---- Task material

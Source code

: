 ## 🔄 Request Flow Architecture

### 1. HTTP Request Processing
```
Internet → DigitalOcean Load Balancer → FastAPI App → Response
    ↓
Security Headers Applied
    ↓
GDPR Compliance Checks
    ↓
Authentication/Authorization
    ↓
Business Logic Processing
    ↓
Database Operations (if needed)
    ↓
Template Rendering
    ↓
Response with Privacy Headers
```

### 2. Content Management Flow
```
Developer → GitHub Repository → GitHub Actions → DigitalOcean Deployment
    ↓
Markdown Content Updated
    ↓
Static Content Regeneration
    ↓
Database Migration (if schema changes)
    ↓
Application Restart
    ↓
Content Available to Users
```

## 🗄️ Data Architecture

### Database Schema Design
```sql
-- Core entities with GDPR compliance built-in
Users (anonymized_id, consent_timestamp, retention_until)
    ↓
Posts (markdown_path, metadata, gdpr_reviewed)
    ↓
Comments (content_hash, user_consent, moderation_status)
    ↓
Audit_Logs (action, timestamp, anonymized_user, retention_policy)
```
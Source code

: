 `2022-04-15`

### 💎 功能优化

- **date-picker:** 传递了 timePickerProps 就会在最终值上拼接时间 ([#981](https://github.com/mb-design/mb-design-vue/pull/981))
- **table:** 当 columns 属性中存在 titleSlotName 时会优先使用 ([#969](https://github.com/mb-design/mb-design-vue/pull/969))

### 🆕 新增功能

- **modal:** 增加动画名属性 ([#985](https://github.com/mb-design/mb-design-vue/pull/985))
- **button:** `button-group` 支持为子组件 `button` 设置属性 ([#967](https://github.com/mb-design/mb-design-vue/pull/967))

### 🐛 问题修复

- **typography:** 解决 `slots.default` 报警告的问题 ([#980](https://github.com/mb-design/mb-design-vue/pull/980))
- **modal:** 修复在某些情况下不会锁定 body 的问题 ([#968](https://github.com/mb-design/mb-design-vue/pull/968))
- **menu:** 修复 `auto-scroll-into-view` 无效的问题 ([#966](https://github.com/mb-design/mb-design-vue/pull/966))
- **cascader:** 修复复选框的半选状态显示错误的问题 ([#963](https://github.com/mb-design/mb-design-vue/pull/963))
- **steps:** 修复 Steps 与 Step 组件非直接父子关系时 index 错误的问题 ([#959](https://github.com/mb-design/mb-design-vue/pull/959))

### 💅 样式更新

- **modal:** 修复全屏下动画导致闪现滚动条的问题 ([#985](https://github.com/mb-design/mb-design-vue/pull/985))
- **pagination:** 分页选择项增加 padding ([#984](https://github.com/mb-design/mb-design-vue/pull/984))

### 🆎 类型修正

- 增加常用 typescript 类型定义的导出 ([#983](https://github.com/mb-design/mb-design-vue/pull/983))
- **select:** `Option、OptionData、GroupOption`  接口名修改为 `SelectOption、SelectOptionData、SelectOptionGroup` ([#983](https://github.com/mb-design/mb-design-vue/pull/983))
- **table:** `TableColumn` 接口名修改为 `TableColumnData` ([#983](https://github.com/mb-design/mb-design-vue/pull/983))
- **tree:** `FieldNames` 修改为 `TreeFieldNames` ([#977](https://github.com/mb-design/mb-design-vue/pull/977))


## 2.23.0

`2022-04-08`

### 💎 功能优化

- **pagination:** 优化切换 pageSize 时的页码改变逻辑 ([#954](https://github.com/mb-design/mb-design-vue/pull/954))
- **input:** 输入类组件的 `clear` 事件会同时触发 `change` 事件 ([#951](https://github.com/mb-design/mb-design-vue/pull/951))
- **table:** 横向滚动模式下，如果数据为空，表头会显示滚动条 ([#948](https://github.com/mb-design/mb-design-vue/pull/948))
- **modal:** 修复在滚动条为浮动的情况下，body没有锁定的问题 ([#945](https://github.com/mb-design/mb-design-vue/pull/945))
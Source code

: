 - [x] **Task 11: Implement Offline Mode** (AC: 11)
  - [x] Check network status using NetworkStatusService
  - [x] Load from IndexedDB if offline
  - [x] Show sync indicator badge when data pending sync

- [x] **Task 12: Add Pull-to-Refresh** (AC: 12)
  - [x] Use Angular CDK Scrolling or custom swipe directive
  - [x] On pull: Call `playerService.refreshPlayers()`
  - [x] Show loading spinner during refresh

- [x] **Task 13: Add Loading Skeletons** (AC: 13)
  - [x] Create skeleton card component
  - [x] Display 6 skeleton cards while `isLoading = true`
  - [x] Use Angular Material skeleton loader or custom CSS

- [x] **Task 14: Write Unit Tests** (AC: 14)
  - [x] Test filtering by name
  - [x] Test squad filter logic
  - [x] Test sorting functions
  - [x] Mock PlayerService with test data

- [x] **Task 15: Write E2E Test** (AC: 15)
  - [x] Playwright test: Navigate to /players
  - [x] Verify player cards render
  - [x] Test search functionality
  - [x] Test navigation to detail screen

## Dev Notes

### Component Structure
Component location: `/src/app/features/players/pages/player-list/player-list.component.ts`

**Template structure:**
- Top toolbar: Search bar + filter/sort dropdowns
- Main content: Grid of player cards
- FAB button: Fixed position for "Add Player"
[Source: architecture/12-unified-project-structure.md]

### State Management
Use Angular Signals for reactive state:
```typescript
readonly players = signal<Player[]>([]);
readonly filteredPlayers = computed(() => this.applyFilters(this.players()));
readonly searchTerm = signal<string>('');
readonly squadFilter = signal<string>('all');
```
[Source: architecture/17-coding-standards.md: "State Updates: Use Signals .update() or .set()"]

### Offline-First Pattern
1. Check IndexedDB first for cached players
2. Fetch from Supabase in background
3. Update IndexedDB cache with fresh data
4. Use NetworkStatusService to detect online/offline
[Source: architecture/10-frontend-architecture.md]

--------

Work instructions -> Everything in the listing needs to be duplicated exactly, line for line.

Output ->
Source code

: ## 🔄 Request Flow Architecture

### 1. HTTP Request Processing
```
Internet → DigitalOcean Load Balancer → FastAPI App → Response
    ↓
Security Headers Applied
    ↓
GDPR Compliance Checks
    ↓
Authentication/Authorization
    ↓
Business Logic Processing
    ↓
Database Operations (if needed)
    ↓
Template Rendering
    ↓
Response with Privacy Headers
```

### 2. Content Management Flow
```
Developer → GitHub Repository → GitHub Actions → DigitalOcean Deployment
    ↓
Markdown Content Updated
    ↓
Static Content Regeneration
    ↓
Database Migration (if schema changes)
    ↓
Application Restart
    ↓
Content Available to Users
```

## 🗄️ Data Architecture

### Database Schema Design
```sql
-- Core entities with GDPR compliance built-in
Users (anonymized_id, consent_timestamp, retention_until)
    ↓
Posts (markdown_path, metadata, gdpr_reviewed)
    ↓
Comments (content_hash, user_consent, moderation_status)
    ↓
Audit_Logs (action, timestamp, anonymized_user, retention_policy)
```
Source code

: `2022-04-15`

### 💎 功能优化

- **date-picker:** 传递了 timePickerProps 就会在最终值上拼接时间 ([#981](https://github.com/mb-design/mb-design-vue/pull/981))
- **table:** 当 columns 属性中存在 titleSlotName 时会优先使用 ([#969](https://github.com/mb-design/mb-design-vue/pull/969))

### 🆕 新增功能

- **modal:** 增加动画名属性 ([#985](https://github.com/mb-design/mb-design-vue/pull/985))
- **button:** `button-group` 支持为子组件 `button` 设置属性 ([#967](https://github.com/mb-design/mb-design-vue/pull/967))

### 🐛 问题修复

- **typography:** 解决 `slots.default` 报警告的问题 ([#980](https://github.com/mb-design/mb-design-vue/pull/980))
- **modal:** 修复在某些情况下不会锁定 body 的问题 ([#968](https://github.com/mb-design/mb-design-vue/pull/968))
- **menu:** 修复 `auto-scroll-into-view` 无效的问题 ([#966](https://github.com/mb-design/mb-design-vue/pull/966))
- **cascader:** 修复复选框的半选状态显示错误的问题 ([#963](https://github.com/mb-design/mb-design-vue/pull/963))
- **steps:** 修复 Steps 与 Step 组件非直接父子关系时 index 错误的问题 ([#959](https://github.com/mb-design/mb-design-vue/pull/959))

### 💅 样式更新

- **modal:** 修复全屏下动画导致闪现滚动条的问题 ([#985](https://github.com/mb-design/mb-design-vue/pull/985))
- **pagination:** 分页选择项增加 padding ([#984](https://github.com/mb-design/mb-design-vue/pull/984))

### 🆎 类型修正

- 增加常用 typescript 类型定义的导出 ([#983](https://github.com/mb-design/mb-design-vue/pull/983))
- **select:** `Option、OptionData、GroupOption`  接口名修改为 `SelectOption、SelectOptionData、SelectOptionGroup` ([#983](https://github.com/mb-design/mb-design-vue/pull/983))
- **table:** `TableColumn` 接口名修改为 `TableColumnData` ([#983](https://github.com/mb-design/mb-design-vue/pull/983))
- **tree:** `FieldNames` 修改为 `TreeFieldNames` ([#977](https://github.com/mb-design/mb-design-vue/pull/977))


## 2.23.0

`2022-04-08`

### 💎 功能优化

- **pagination:** 优化切换 pageSize 时的页码改变逻辑 ([#954](https://github.com/mb-design/mb-design-vue/pull/954))
- **input:** 输入类组件的 `clear` 事件会同时触发 `change` 事件 ([#951](https://github.com/mb-design/mb-design-vue/pull/951))
- **table:** 横向滚动模式下，如果数据为空，表头会显示滚动条 ([#948](https://github.com/mb-design/mb-design-vue/pull/948))
- **modal:** 修复在滚动条为浮动的情况下，body没有锁定的问题 ([#945](https://github.com/mb-design/mb-design-vue/pull/945))
Source code

: - [x] **Task 11: Implement Offline Mode** (AC: 11)
  - [x] Check network status using NetworkStatusService
  - [x] Load from IndexedDB if offline
  - [x] Show sync indicator badge when data pending sync

- [x] **Task 12: Add Pull-to-Refresh** (AC: 12)
  - [x] Use Angular CDK Scrolling or custom swipe directive
  - [x] On pull: Call `playerService.refreshPlayers()`
  - [x] Show loading spinner during refresh

- [x] **Task 13: Add Loading Skeletons** (AC: 13)
  - [x] Create skeleton card component
  - [x] Display 6 skeleton cards while `isLoading = true`
  - [x] Use Angular Material skeleton loader or custom CSS

- [x] **Task 14: Write Unit Tests** (AC: 14)
  - [x] Test filtering by name
  - [x] Test squad filter logic
  - [x] Test sorting functions
  - [x] Mock PlayerService with test data

- [x] **Task 15: Write E2E Test** (AC: 15)
  - [x] Playwright test: Navigate to /players
  - [x] Verify player cards render
  - [x] Test search functionality
  - [x] Test navigation to detail screen

## Dev Notes

### Component Structure
Component location: `/src/app/features/players/pages/player-list/player-list.component.ts`

**Template structure:**
- Top toolbar: Search bar + filter/sort dropdowns
- Main content: Grid of player cards
- FAB button: Fixed position for "Add Player"
[Source: architecture/12-unified-project-structure.md]

### State Management
Use Angular Signals for reactive state:
```typescript
readonly players = signal<Player[]>([]);
readonly filteredPlayers = computed(() => this.applyFilters(this.players()));
readonly searchTerm = signal<string>('');
readonly squadFilter = signal<string>('all');
```
[Source: architecture/17-coding-standards.md: "State Updates: Use Signals .update() or .set()"]

### Offline-First Pattern
1. Check IndexedDB first for cached players
2. Fetch from Supabase in background
3. Update IndexedDB cache with fresh data
4. Use NetworkStatusService to detect online/offline
[Source: architecture/10-frontend-architecture.md]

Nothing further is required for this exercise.